Stored data:
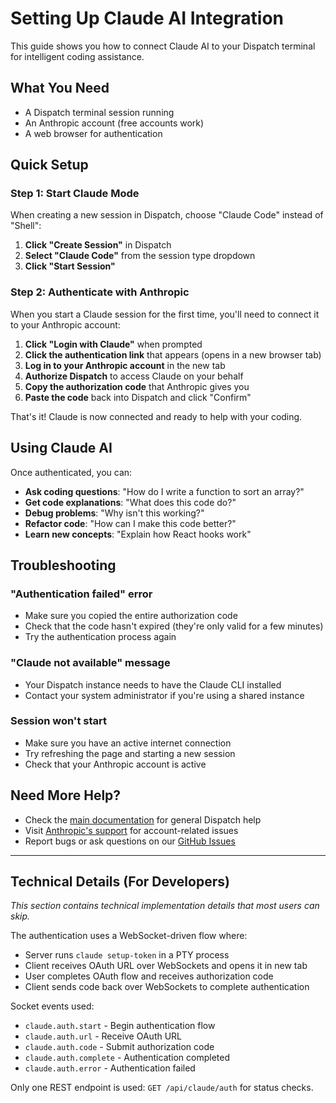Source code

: # Setting Up Claude AI Integration

This guide shows you how to connect Claude AI to your Dispatch terminal for intelligent coding assistance.

## What You Need

- A Dispatch terminal session running
- An Anthropic account (free accounts work)
- A web browser for authentication

## Quick Setup

### Step 1: Start Claude Mode

When creating a new session in Dispatch, choose "Claude Code" instead of "Shell":

1. **Click "Create Session"** in Dispatch
2. **Select "Claude Code"** from the session type dropdown
3. **Click "Start Session"**

### Step 2: Authenticate with Anthropic

When you start a Claude session for the first time, you'll need to connect it to your Anthropic account:

1. **Click "Login with Claude"** when prompted
2. **Click the authentication link** that appears (opens in a new browser tab)
3. **Log in to your Anthropic account** in the new tab
4. **Authorize Dispatch** to access Claude on your behalf
5. **Copy the authorization code** that Anthropic gives you
6. **Paste the code** back into Dispatch and click "Confirm"

That's it! Claude is now connected and ready to help with your coding.

## Using Claude AI

Once authenticated, you can:

- **Ask coding questions**: "How do I write a function to sort an array?"
- **Get code explanations**: "What does this code do?"
- **Debug problems**: "Why isn't this working?"
- **Refactor code**: "How can I make this code better?"
- **Learn new concepts**: "Explain how React hooks work"

## Troubleshooting

### "Authentication failed" error

- Make sure you copied the entire authorization code
- Check that the code hasn't expired (they're only valid for a few minutes)
- Try the authentication process again

### "Claude not available" message

- Your Dispatch instance needs to have the Claude CLI installed
- Contact your system administrator if you're using a shared instance

### Session won't start

- Make sure you have an active internet connection
- Try refreshing the page and starting a new session
- Check that your Anthropic account is active

## Need More Help?

- Check the [main documentation](../README.md) for general Dispatch help
- Visit [Anthropic's support](https://support.anthropic.com) for account-related issues
- Report bugs or ask questions on our [GitHub Issues](https://github.com/fwdslsh/dispatch/issues)

---

## Technical Details (For Developers)

_This section contains technical implementation details that most users can skip._

The authentication uses a WebSocket-driven flow where:

- Server runs `claude setup-token` in a PTY process
- Client receives OAuth URL over WebSockets and opens it in new tab
- User completes OAuth flow and receives authorization code
- Client sends code back over WebSockets to complete authentication

Socket events used:

- `claude.auth.start` - Begin authentication flow
- `claude.auth.url` - Receive OAuth URL
- `claude.auth.code` - Submit authorization code
- `claude.auth.complete` - Authentication completed
- `claude.auth.error` - Authentication failed

Only one REST endpoint is used: `GET /api/claude/auth` for status checks.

What needs to be done: Set down, word for word, the full listing above, and carry over no pictures.

Answer for the task:
Source code

: # Setting Up Claude AI Integration

This guide shows you how to connect Claude AI to your Dispatch terminal for intelligent coding assistance.

## What You Need

- A Dispatch terminal session running
- An Anthropic account (free accounts work)
- A web browser for authentication

## Quick Setup

### Step 1: Start Claude Mode

When creating a new session in Dispatch, choose "Claude Code" instead of "Shell":

1. **Click "Create Session"** in Dispatch
2. **Select "Claude Code"** from the session type dropdown
3. **Click "Start Session"**

### Step 2: Authenticate with Anthropic

When you start a Claude session for the first time, you'll need to connect it to your Anthropic account:

1. **Click "Login with Claude"** when prompted
2. **Click the authentication link** that appears (opens in a new browser tab)
3. **Log in to your Anthropic account** in the new tab
4. **Authorize Dispatch** to access Claude on your behalf
5. **Copy the authorization code** that Anthropic gives you
6. **Paste the code** back into Dispatch and click "Confirm"

That's it! Claude is now connected and ready to help with your coding.

## Using Claude AI

Once authenticated, you can:

- **Ask coding questions**: "How do I write a function to sort an array?"
- **Get code explanations**: "What does this code do?"
- **Debug problems**: "Why isn't this working?"
- **Refactor code**: "How can I make this code better?"
- **Learn new concepts**: "Explain how React hooks work"

## Troubleshooting

### "Authentication failed" error

- Make sure you copied the entire authorization code
- Check that the code hasn't expired (they're only valid for a few minutes)
- Try the authentication process again

### "Claude not available" message

- Your Dispatch instance needs to have the Claude CLI installed
- Contact your system administrator if you're using a shared instance

### Session won't start

- Make sure you have an active internet connection
- Try refreshing the page and starting a new session
- Check that your Anthropic account is active

## Need More Help?

- Check the [main documentation](../README.md) for general Dispatch help
- Visit [Anthropic's support](https://support.anthropic.com) for account-related issues
- Report bugs or ask questions on our [GitHub Issues](https://github.com/fwdslsh/dispatch/issues)

---

## Technical Details (For Developers)

_This section contains technical implementation details that most users can skip._

The authentication uses a WebSocket-driven flow where:

- Server runs `claude setup-token` in a PTY process
- Client receives OAuth URL over WebSockets and opens it in new tab
- User completes OAuth flow and receives authorization code
- Client sends code back over WebSockets to complete authentication

Socket events used:

- `claude.auth.start` - Begin authentication flow
- `claude.auth.url` - Receive OAuth URL
- `claude.auth.code` - Submit authorization code
- `claude.auth.complete` - Authentication completed
- `claude.auth.error` - Authentication failed

Only one REST endpoint is used: `GET /api/claude/auth` for status checks.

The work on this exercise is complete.